The findings from the molecular dynamic simulations and cryo-EM structure-based analyses revealed the dynamic nature of the degrader-induced cooperative ternary complexes, providing a deeper understanding of the structural mechanisms and dynamic interactions involved in the formation of the PTPN2/N1-CDRBN-DDB1 complex. The study's detailed characterization of the degraders and their effects on protein degradation has significant implications for cancer immunotherapy, offering insights into the potential development of new therapeutic strategies targeting challenging proteins such as PTPN2/N1. This work contributes to the understanding of degrader-induced protein-protein interactions and offers valuable information for guiding the rational design of improved degraders with potential applications in cancer immunotherapy.

The study aimed to develop potent PTPN2/N1 dual heterobifunctional degraders and investigate their ability to facilitate efficient complex assembly with E3 ubiquitin ligase CRL4 CRBN, mediate potent PTPN2/N1 degradation in cells and mice, and improve the response to immunotherapy in disease models. The degraders were designed and characterized using various biochemical assays and structural methods to understand the cooperative complex formation and potential applications in cancer immunotherapy.

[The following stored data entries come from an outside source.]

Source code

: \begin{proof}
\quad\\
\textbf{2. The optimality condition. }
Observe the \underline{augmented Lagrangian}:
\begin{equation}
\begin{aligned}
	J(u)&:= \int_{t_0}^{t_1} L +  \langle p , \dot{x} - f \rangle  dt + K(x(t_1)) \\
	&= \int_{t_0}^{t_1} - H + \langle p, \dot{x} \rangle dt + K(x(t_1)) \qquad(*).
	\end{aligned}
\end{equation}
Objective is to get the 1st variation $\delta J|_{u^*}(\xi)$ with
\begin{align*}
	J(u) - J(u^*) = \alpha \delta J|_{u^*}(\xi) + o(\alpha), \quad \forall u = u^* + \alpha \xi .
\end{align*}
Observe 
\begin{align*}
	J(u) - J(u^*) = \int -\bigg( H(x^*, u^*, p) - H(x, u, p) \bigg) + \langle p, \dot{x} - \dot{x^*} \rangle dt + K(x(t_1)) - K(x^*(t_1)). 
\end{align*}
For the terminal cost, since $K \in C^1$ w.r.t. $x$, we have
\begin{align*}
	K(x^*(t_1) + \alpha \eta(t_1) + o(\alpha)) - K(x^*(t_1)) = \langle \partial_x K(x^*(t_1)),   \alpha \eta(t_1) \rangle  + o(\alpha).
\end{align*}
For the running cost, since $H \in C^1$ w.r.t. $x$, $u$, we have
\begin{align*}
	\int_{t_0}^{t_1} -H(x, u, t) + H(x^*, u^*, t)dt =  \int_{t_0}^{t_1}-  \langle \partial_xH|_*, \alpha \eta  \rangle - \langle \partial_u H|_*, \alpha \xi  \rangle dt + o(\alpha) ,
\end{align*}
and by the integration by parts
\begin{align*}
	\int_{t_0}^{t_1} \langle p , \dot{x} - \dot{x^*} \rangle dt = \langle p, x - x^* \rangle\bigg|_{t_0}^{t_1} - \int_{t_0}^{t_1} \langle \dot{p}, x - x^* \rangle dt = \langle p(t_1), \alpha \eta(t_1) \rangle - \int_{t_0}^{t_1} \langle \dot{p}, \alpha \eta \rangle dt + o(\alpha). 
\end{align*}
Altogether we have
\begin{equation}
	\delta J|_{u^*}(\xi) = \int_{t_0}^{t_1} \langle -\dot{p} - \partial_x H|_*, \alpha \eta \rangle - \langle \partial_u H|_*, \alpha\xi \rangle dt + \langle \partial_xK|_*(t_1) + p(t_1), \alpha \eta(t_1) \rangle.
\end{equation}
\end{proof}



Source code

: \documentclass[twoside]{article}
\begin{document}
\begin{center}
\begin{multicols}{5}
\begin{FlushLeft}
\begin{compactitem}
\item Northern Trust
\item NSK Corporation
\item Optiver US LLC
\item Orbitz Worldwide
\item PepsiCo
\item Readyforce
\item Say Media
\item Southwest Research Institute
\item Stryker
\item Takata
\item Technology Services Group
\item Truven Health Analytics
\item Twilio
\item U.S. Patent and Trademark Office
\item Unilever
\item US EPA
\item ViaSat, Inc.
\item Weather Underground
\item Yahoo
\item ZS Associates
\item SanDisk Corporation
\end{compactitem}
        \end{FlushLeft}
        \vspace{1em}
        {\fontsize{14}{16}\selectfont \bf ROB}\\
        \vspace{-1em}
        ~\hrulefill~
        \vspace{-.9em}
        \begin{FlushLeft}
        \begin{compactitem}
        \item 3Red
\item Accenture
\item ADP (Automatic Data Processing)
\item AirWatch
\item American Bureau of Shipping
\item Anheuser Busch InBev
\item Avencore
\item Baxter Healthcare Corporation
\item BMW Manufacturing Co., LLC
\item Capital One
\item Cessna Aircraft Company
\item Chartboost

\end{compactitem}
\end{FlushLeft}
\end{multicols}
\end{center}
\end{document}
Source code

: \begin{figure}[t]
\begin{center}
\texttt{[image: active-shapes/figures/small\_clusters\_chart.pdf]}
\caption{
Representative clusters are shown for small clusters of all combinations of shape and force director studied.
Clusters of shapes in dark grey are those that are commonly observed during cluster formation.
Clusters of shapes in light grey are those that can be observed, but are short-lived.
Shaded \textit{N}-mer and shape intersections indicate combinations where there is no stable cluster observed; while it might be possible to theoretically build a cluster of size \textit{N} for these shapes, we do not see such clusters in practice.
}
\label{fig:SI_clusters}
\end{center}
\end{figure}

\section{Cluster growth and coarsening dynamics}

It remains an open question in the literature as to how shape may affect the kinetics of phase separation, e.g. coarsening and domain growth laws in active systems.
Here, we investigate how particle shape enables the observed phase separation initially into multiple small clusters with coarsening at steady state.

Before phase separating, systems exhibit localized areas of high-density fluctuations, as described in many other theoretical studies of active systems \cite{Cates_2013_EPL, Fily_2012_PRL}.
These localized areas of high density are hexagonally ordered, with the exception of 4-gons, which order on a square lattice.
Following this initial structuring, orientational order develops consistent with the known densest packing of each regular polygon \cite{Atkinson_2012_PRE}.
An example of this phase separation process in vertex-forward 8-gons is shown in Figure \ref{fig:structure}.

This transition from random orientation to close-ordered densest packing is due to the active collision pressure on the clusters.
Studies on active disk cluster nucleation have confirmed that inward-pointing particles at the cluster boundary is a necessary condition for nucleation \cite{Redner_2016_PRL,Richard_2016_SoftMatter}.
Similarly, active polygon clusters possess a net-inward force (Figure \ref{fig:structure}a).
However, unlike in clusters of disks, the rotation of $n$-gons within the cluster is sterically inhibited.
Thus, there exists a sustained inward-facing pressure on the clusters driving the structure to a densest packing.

The researchers used surface plasmon resonance (SPR) to assess the binding of the degraders to PTPN2/N1 and CRBN. They observed strong and specific interactions, and the affinities of the binding were quantified using steady-state kinetics. High Precision Streptavidin (SAX) biosensors were employed to study the binding to CRBN, and the affinities were calculated by globally fitting the obtained curves to a 1:1 binding model. Analytical size exclusion chromatography was used to analyze the complex formation between PTPN1/2, CRBN-DDB1, and the degraders, confirming the efficient assembly of the ternary complex.

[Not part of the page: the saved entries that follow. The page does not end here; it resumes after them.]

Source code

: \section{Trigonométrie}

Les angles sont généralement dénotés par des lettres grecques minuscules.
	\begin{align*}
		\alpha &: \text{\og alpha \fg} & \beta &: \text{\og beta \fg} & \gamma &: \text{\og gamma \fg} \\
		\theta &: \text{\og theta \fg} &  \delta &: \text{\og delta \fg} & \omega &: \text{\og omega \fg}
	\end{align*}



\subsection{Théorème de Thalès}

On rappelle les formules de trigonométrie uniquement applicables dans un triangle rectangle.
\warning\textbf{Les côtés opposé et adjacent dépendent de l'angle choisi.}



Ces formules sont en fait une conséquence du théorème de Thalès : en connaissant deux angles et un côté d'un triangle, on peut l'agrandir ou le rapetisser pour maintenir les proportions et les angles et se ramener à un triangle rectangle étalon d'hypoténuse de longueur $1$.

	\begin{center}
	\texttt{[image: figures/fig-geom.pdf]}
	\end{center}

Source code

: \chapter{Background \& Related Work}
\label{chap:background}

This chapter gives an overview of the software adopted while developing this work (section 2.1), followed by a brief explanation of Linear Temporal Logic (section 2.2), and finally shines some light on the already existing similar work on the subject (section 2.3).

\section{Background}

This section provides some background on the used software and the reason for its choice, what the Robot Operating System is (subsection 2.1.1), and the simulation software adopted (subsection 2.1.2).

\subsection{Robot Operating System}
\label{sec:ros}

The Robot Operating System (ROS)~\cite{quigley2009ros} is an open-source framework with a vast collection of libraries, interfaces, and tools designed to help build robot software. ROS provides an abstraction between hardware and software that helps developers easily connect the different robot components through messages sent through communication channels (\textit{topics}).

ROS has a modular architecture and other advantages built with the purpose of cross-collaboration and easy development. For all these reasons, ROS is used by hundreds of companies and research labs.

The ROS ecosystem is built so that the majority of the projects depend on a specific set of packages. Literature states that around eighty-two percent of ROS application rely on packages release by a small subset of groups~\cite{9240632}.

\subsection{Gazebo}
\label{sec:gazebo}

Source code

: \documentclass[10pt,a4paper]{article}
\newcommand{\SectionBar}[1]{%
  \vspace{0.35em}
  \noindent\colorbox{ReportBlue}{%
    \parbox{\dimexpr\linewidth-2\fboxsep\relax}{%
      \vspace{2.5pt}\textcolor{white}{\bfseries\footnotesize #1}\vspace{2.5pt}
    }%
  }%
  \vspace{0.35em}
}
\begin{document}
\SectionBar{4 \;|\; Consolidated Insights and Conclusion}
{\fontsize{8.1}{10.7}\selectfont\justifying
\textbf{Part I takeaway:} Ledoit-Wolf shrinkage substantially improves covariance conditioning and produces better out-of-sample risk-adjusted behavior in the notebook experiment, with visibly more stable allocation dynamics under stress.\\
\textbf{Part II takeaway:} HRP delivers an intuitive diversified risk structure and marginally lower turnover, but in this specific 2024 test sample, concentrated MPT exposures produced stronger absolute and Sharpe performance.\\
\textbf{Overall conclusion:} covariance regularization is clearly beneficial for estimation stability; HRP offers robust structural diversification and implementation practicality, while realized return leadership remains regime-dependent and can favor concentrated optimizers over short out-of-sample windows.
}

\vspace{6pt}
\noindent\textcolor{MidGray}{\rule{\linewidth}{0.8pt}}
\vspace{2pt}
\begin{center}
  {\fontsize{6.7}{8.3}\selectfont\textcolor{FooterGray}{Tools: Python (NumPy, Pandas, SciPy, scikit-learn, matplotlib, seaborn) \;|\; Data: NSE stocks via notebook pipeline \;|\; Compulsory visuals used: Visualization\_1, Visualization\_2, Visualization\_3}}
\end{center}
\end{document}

Additionally, interaction between CRBN-DDB1 and Cmpd-1 was measured using MicroCal PEAQ-ITC and a thermal shift assay was performed to determine the melting temperature (Tm) of the PTPN2 constructs in the presence of the degraders. X-ray crystallography and cryo-electron microscopy (Cryo-EM) were employed to determine the structural details of the ternary complex formation. The study described the crystallization of PTPN2 with Cmpd-2 and the collection of diffraction data with subsequent structure determination and refinement steps. Cryo-EM specimen preparation and data acquisition were performed to visualize the complex, followed by data processing, model building, and refinement to obtain a high-resolution 3D reconstruction model. Molecular dynamics (MD) simulations were conducted to understand the dynamics of the PTPN2-Cmpd-1/CRBN-DDB1 complex. The study detailed the refinement, preparation steps, and simulations to optimize the system and establish a reference for monitoring the displacement of PTPN2 on the surface of CRBN. Synthesis of the molecules and hydrogen-deuterium exchange mass spectrometry (HDX-MS) were also described in the study to assess the level of deuterium incorporation into peptides and provide insights into the structural changes induced by the degraders at the protein level. The research provides a comprehensive structural and functional characterization of PTPN2/N1 dual heterobifunctional degraders and their interactions with the E3 ubiquitin ligase CRBN. The findings offer valuable insights into the cooperative complex formation introduced by the degraders, highlighting the potential applications of these degraders in cancer immunotherapy. The study presents a detailed structural workflow for understanding degrader-induced cooperative ternary complexes, shedding light on their mechanism of action and potential therapeutic implications.